Stored data entries

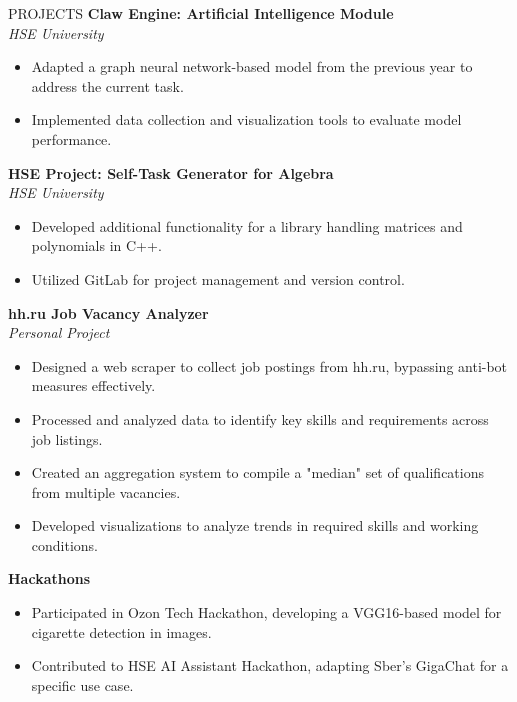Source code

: \documentclass{resume} %
\begin{document}
\begin{rSection}{PROJECTS}
\textbf{Claw Engine: Artificial Intelligence Module} \\
\textit{HSE University} 
\begin{itemize}
    \itemsep -3pt {} 
    \item Adapted a graph neural network-based model from the previous year to address the current task.
    \item Implemented data collection and visualization tools to evaluate model performance.
\end{itemize}
\textbf{HSE Project: Self-Task Generator for Algebra} \\
\textit{HSE University} 
\begin{itemize}
    \itemsep -3pt {} 
    \item Developed additional functionality for a library handling matrices and polynomials in C++.
    \item Utilized GitLab for project management and version control.
\end{itemize}
\textbf{hh.ru Job Vacancy Analyzer} \\
\textit{Personal Project} 
\begin{itemize}
    \itemsep -3pt {} 
    \item Designed a web scraper to collect job postings from hh.ru, bypassing anti-bot measures effectively.
    \item Processed and analyzed data to identify key skills and requirements across job listings.
    \item Created an aggregation system to compile a "median" set of qualifications from multiple vacancies.
    \item Developed visualizations to analyze trends in required skills and working conditions.
\end{itemize}

\textbf{Hackathons}
\begin{itemize}
    \itemsep -3pt {} 
    \item Participated in Ozon Tech Hackathon, developing a VGG16-based model for cigarette detection in images.
    \item Contributed to HSE AI Assistant Hackathon, adapting Sber's GigaChat for a specific use case.
\end{itemize}
\end{rSection}
\end{document}
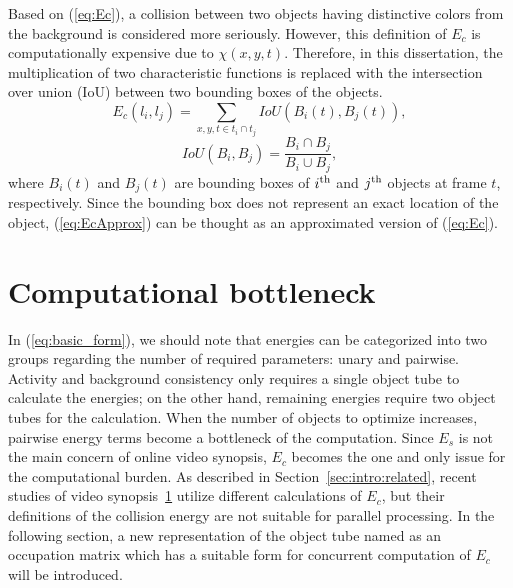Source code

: \documentclass[11pt]{hyu_thesis}
\begin{document}
Based on (\ref{eq:Ec}), a collision between two objects having distinctive colors from the background is considered more seriously. However, this definition of $E_c$ is computationally expensive due to $\chi(x,y,t)$. Therefore, in this dissertation, the multiplication of two characteristic functions is replaced with the intersection over union (IoU) between two bounding boxes of the objects.
\begin{equation}
\label{eq:EcApprox}
E_c(l_i,l_j)=\sum_{x,y,t \in t_i \cap t_j} IoU \left( B_i(t),B_j(t) \right),
\end{equation}
\begin{equation}
IoU(B_i,B_j)=\frac{B_i \cap B_j}{B_i \cup B_j},
\end{equation}
where $B_i(t)$ and $B_j(t)$ are bounding boxes of $i^{\rm{th}}$ and $j^{\rm{th}}$ objects at frame $t$, respectively. Since the bounding box does not represent an exact location of the object, (\ref{eq:EcApprox}) can be thought as an approximated version of (\ref{eq:Ec}).

\section{Computational bottleneck}
In (\ref{eq:basic_form}), we should note that energies can be categorized into two groups regarding the number of required parameters: unary and pairwise. Activity and background consistency only requires a single object tube to calculate the energies; on the other hand, remaining energies require two object tubes for the calculation. When the number of objects to optimize increases, pairwise energy terms become a bottleneck of the computation. Since $E_s$ is not the main concern of online video synopsis, $E_c$ becomes the one and only issue for the computational burden. As described in Section~\ref{sec:intro:related}, recent studies of video synopsis~\ref{} utilize different calculations of $E_c$, but their definitions of the collision energy are not suitable for parallel processing. In the following section, a new representation of the object tube named as an occupation matrix which has a suitable form for concurrent computation of $E_c$ will be introduced.
\end{document}
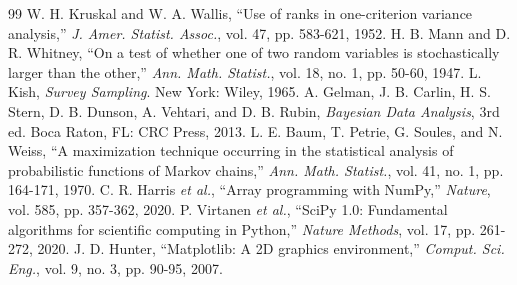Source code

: \documentclass[conference]{IEEEtran}
\begin{document}
\begin{thebibliography}{99}
 W. H. Kruskal and W. A. Wallis, ``Use of ranks in one-criterion variance analysis,'' \emph{J. Amer. Statist. Assoc.}, vol. 47, pp. 583-621, 1952.
 H. B. Mann and D. R. Whitney, ``On a test of whether one of two random variables is stochastically larger than the other,'' \emph{Ann. Math. Statist.}, vol. 18, no. 1, pp. 50-60, 1947.
 L. Kish, \emph{Survey Sampling}. New York: Wiley, 1965.
 A. Gelman, J. B. Carlin, H. S. Stern, D. B. Dunson, A. Vehtari, and D. B. Rubin, \emph{Bayesian Data Analysis}, 3rd ed. Boca Raton, FL: CRC Press, 2013.
 L. E. Baum, T. Petrie, G. Soules, and N. Weiss, ``A maximization technique occurring in the statistical analysis of probabilistic functions of Markov chains,'' \emph{Ann. Math. Statist.}, vol. 41, no. 1, pp. 164-171, 1970.
 C. R. Harris \emph{et al.}, ``Array programming with NumPy,'' \emph{Nature}, vol. 585, pp. 357-362, 2020.
 P. Virtanen \emph{et al.}, ``SciPy 1.0: Fundamental algorithms for scientific computing in Python,'' \emph{Nature Methods}, vol. 17, pp. 261-272, 2020.
 J. D. Hunter, ``Matplotlib: A 2D graphics environment,'' \emph{Comput. Sci. Eng.}, vol. 9, no. 3, pp. 90-95, 2007.
\end{thebibliography}
\end{document}
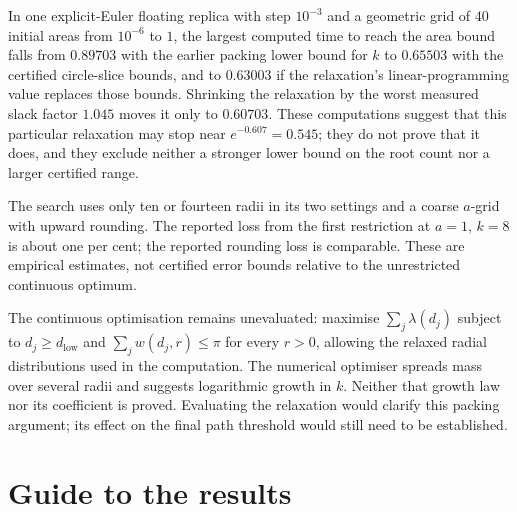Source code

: \documentclass[11pt]{article}
\begin{document}
In one explicit-Euler floating replica with step $10^{-3}$ and a geometric grid
of $40$ initial areas from $10^{-6}$ to $1$, the largest computed time to reach the area bound
falls from $0.89703$ with the earlier packing lower bound for $k$ to
$0.65503$ with the certified circle-slice bounds, and to $0.63003$ if
the relaxation's linear-programming value replaces those bounds.  Shrinking the relaxation by the worst
measured slack factor $1.045$ moves it only to $0.60703$.  These computations
suggest that this particular relaxation may stop near
$e^{-0.607}=0.545$; they do not prove that it does, and they exclude neither a stronger lower bound on the root count nor a larger certified
range.

The search uses only ten or fourteen radii in its two settings and a
coarse $a$-grid with upward rounding. The reported loss from the first
restriction at $a=1$, $k=8$ is about one per cent; the reported rounding
loss is comparable. These are empirical estimates, not certified error
bounds relative to the unrestricted continuous optimum.

The continuous optimisation remains unevaluated: maximise
$\sum_j\lambda(d_j)$ subject to $d_j\ge d_{\mathrm{low}}$ and
$\sum_jw(d_j,r)\le\pi$ for every $r>0$, allowing the relaxed radial
distributions used in the computation. The numerical optimiser spreads
mass over several radii and suggests logarithmic growth in $k$.
Neither that growth law nor its coefficient is proved. Evaluating the
relaxation would clarify this packing argument; its effect on the final
path threshold would still need to be established.

\section{Guide to the results}\label{sec:erdos-1041-complete-family-map}
\end{document}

*Exercise aim*: From the records above, extract exactly and only the lines that begin at the line with "of $40$ initial" and stop after the line with "suggest that this".

*Solution to this exercise*:
of $40$ initial areas from $10^{-6}$ to $1$, the largest computed time to reach the area bound
falls from $0.89703$ with the earlier packing lower bound for $k$ to
$0.65503$ with the certified circle-slice bounds, and to $0.63003$ if
the relaxation's linear-programming value replaces those bounds.  Shrinking the relaxation by the worst
measured slack factor $1.045$ moves it only to $0.60703$.  These computations
suggest that this particular relaxation may stop near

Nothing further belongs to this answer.